# [WORK REQUIRED]
The entries are to be reproduced verbatim, and their pictures left out.

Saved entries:

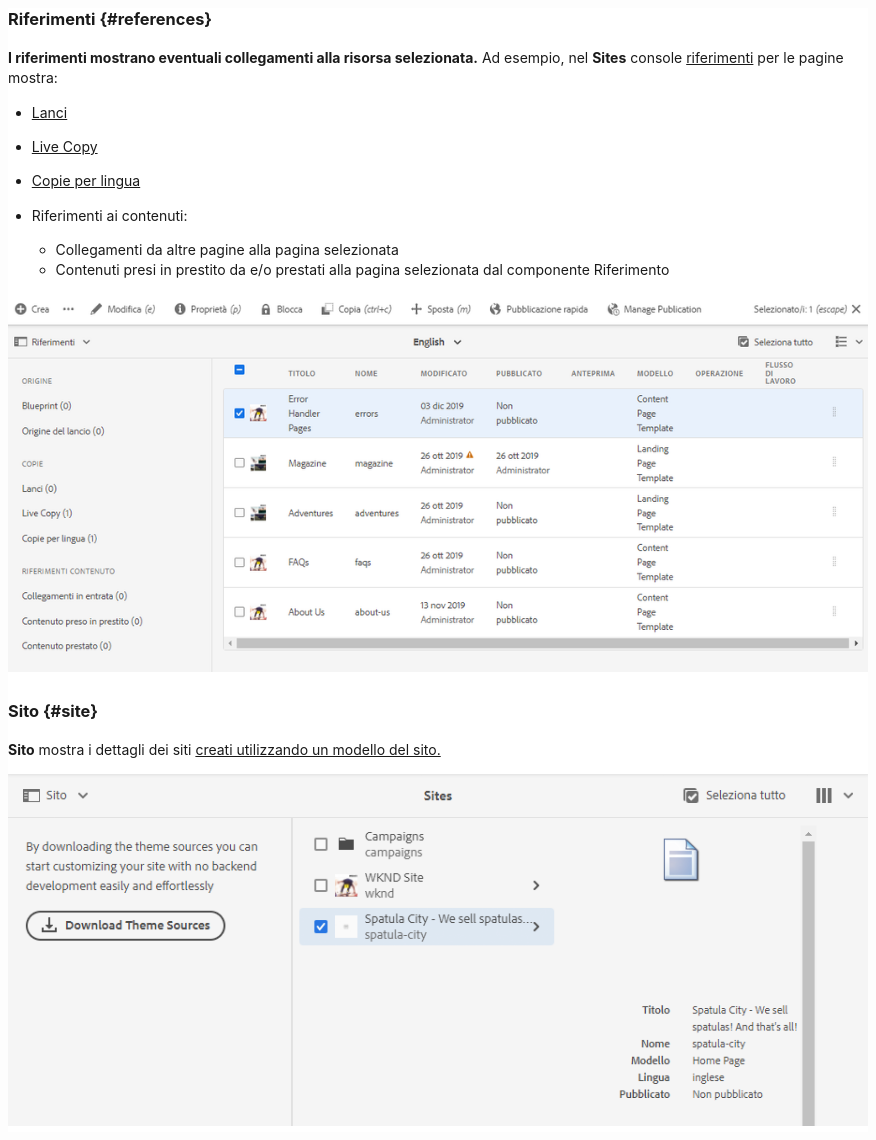 ### Riferimenti {#references}

**I riferimenti mostrano eventuali collegamenti alla risorsa selezionata.** Ad esempio, nel **Sites** console [riferimenti](/help/sites-cloud/authoring/fundamentals/environment-tools.md#references) per le pagine mostra:

* [Lanci](/help/sites-cloud/authoring/launches/overview.md#launches-in-references-sites-console)
* [Live Copy](/help/sites-cloud/administering/msm/overview.md#openingthelivecopyoverviewfromreferences)
* [Copie per lingua](/help/sites-cloud/administering/translation/preparation.md#seeing-the-status-of-language-roots)
* Riferimenti ai contenuti:

   * Collegamenti da altre pagine alla pagina selezionata
   * Contenuti presi in prestito da e/o prestati alla pagina selezionata dal componente Riferimento

![Esempio di riferimenti](/help/sites-cloud/authoring/assets/references-example.png)

### Sito {#site}

**Sito** mostra i dettagli dei siti [creati utilizzando un modello del sito.](/help/sites-cloud/administering/site-creation/create-site.md)

![Barra del sito](../assets/site-rail.png)
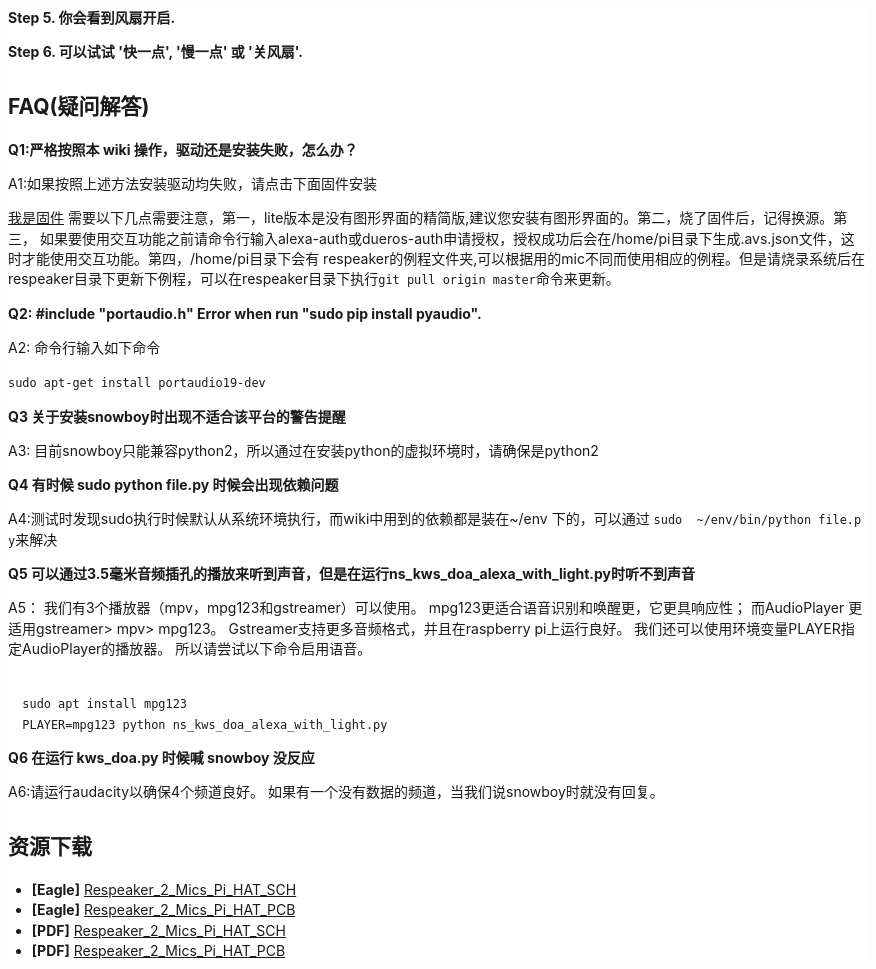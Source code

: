 **Step 5. 你会看到风扇开启.**

**Step 6. 可以试试 '快一点', '慢一点' 或 '关风扇'.**




## FAQ(疑问解答)


**Q1:严格按照本 wiki 操作，驱动还是安装失败，怎么办？**

A1:如果按照上述方法安装驱动均失败，请点击下面固件安装

[我是固件](https://v2.fangcloud.com/share/7395fd138a1cab496fd4792fe5?folder_id=188000207913)
需要以下几点需要注意，第一，lite版本是没有图形界面的精简版,建议您安装有图形界面的。第二，烧了固件后，记得换源。第三， 如果要使用交互功能之前请命令行输入alexa-auth或dueros-auth申请授权，授权成功后会在/home/pi目录下生成.avs.json文件，这时才能使用交互功能。第四，/home/pi目录下会有 respeaker的例程文件夹,可以根据用的mic不同而使用相应的例程。但是请烧录系统后在respeaker目录下更新下例程，可以在respeaker目录下执行``` git pull origin master ```命令来更新。

**Q2: #include "portaudio.h" Error when run "sudo pip install pyaudio".**

A2: 命令行输入如下命令

```
sudo apt-get install portaudio19-dev
```


**Q3 关于安装snowboy时出现不适合该平台的警告提醒**

A3: 目前snowboy只能兼容python2，所以通过在安装python的虚拟环境时，请确保是python2

**Q4 有时候 sudo python file.py 时候会出现依赖问题**

A4:测试时发现sudo执行时候默认从系统环境执行，而wiki中用到的依赖都是装在~/env 下的，可以通过 ```sudo  ~/env/bin/python file.py```来解决


**Q5 可以通过3.5毫米音频插孔的播放来听到声音，但是在运行ns_kws_doa_alexa_with_light.py时听不到声音**

 A5： 我们有3个播放器（mpv，mpg123和gstreamer）可以使用。 mpg123更适合语音识别和唤醒更，它更具响应性； 而AudioPlayer 更适用gstreamer> mpv> mpg123。 Gstreamer支持更多音频格式，并且在raspberry pi上运行良好。 我们还可以使用环境变量PLAYER指定AudioPlayer的播放器。 所以请尝试以下命令启用语音。
```

  sudo apt install mpg123
  PLAYER=mpg123 python ns_kws_doa_alexa_with_light.py
```

**Q6 在运行 kws_doa.py 时候喊 snowboy 没反应**

A6:请运行audacity以确保4个频道良好。 如果有一个没有数据的频道，当我们说snowboy时就没有回复。

## 资源下载
- **[Eagle]** [Respeaker_2_Mics_Pi_HAT_SCH](https://github.com/SeeedDocument/MIC_HATv1.0_for_raspberrypi/raw/master/src/ReSpeaker%202-Mics%20Pi%20HAT_SCH.zip)
- **[Eagle]** [Respeaker_2_Mics_Pi_HAT_PCB](https://github.com/SeeedDocument/MIC_HATv1.0_for_raspberrypi/raw/master/src/ReSpeaker%202-Mics%20Pi%20HAT_PCB.zip)
- **[PDF]** [Respeaker_2_Mics_Pi_HAT_SCH](https://github.com/SeeedDocument/MIC_HATv1.0_for_raspberrypi/raw/master/src/ReSpeaker%202-Mics%20Pi%20HAT_SCH.pdf)
- **[PDF]** [Respeaker_2_Mics_Pi_HAT_PCB](https://github.com/SeeedDocument/MIC_HATv1.0_for_raspberrypi/raw/master/src/ReSpeaker%202-Mics%20Pi%20HAT_PCB.pdf)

# [RESULT]
 ### Riferimenti {#references}

**I riferimenti mostrano eventuali collegamenti alla risorsa selezionata.** Ad esempio, nel **Sites** console [riferimenti](/help/sites-cloud/authoring/fundamentals/environment-tools.md#references) per le pagine mostra:

* [Lanci](/help/sites-cloud/authoring/launches/overview.md#launches-in-references-sites-console)
* [Live Copy](/help/sites-cloud/administering/msm/overview.md#openingthelivecopyoverviewfromreferences)
* [Copie per lingua](/help/sites-cloud/administering/translation/preparation.md#seeing-the-status-of-language-roots)
* Riferimenti ai contenuti:

   * Collegamenti da altre pagine alla pagina selezionata
   * Contenuti presi in prestito da e/o prestati alla pagina selezionata dal componente Riferimento

![Esempio di riferimenti](/help/sites-cloud/authoring/assets/references-example.png)

### Sito {#site}

**Sito** mostra i dettagli dei siti [creati utilizzando un modello del sito.](/help/sites-cloud/administering/site-creation/create-site.md)

![Barra del sito](../assets/site-rail.png)
Source code

: **Step 5. 你会看到风扇开启.**

**Step 6. 可以试试 '快一点', '慢一点' 或 '关风扇'.**




## FAQ(疑问解答)


**Q1:严格按照本 wiki 操作，驱动还是安装失败，怎么办？**

A1:如果按照上述方法安装驱动均失败，请点击下面固件安装

[我是固件](https://v2.fangcloud.com/share/7395fd138a1cab496fd4792fe5?folder_id=188000207913)
需要以下几点需要注意，第一，lite版本是没有图形界面的精简版,建议您安装有图形界面的。第二，烧了固件后，记得换源。第三， 如果要使用交互功能之前请命令行输入alexa-auth或dueros-auth申请授权，授权成功后会在/home/pi目录下生成.avs.json文件，这时才能使用交互功能。第四，/home/pi目录下会有 respeaker的例程文件夹,可以根据用的mic不同而使用相应的例程。但是请烧录系统后在respeaker目录下更新下例程，可以在respeaker目录下执行``` git pull origin master ```命令来更新。

**Q2: #include "portaudio.h" Error when run "sudo pip install pyaudio".**

A2: 命令行输入如下命令

```
sudo apt-get install portaudio19-dev
```


**Q3 关于安装snowboy时出现不适合该平台的警告提醒**

A3: 目前snowboy只能兼容python2，所以通过在安装python的虚拟环境时，请确保是python2

**Q4 有时候 sudo python file.py 时候会出现依赖问题**

A4:测试时发现sudo执行时候默认从系统环境执行，而wiki中用到的依赖都是装在~/env 下的，可以通过 ```sudo  ~/env/bin/python file.py```来解决


**Q5 可以通过3.5毫米音频插孔的播放来听到声音，但是在运行ns_kws_doa_alexa_with_light.py时听不到声音**

 A5： 我们有3个播放器（mpv，mpg123和gstreamer）可以使用。 mpg123更适合语音识别和唤醒更，它更具响应性； 而AudioPlayer 更适用gstreamer> mpv> mpg123。 Gstreamer支持更多音频格式，并且在raspberry pi上运行良好。 我们还可以使用环境变量PLAYER指定AudioPlayer的播放器。 所以请尝试以下命令启用语音。
```

  sudo apt install mpg123
  PLAYER=mpg123 python ns_kws_doa_alexa_with_light.py
```

**Q6 在运行 kws_doa.py 时候喊 snowboy 没反应**

A6:请运行audacity以确保4个频道良好。 如果有一个没有数据的频道，当我们说snowboy时就没有回复。

## 资源下载
- **[Eagle]** [Respeaker_2_Mics_Pi_HAT_SCH](https://github.com/SeeedDocument/MIC_HATv1.0_for_raspberrypi/raw/master/src/ReSpeaker%202-Mics%20Pi%20HAT_SCH.zip)
- **[Eagle]** [Respeaker_2_Mics_Pi_HAT_PCB](https://github.com/SeeedDocument/MIC_HATv1.0_for_raspberrypi/raw/master/src/ReSpeaker%202-Mics%20Pi%20HAT_PCB.zip)
- **[PDF]** [Respeaker_2_Mics_Pi_HAT_SCH](https://github.com/SeeedDocument/MIC_HATv1.0_for_raspberrypi/raw/master/src/ReSpeaker%202-Mics%20Pi%20HAT_SCH.pdf)
- **[PDF]** [Respeaker_2_Mics_Pi_HAT_PCB](https://github.com/SeeedDocument/MIC_HATv1.0_for_raspberrypi/raw/master/src/ReSpeaker%202-Mics%20Pi%20HAT_PCB.pdf)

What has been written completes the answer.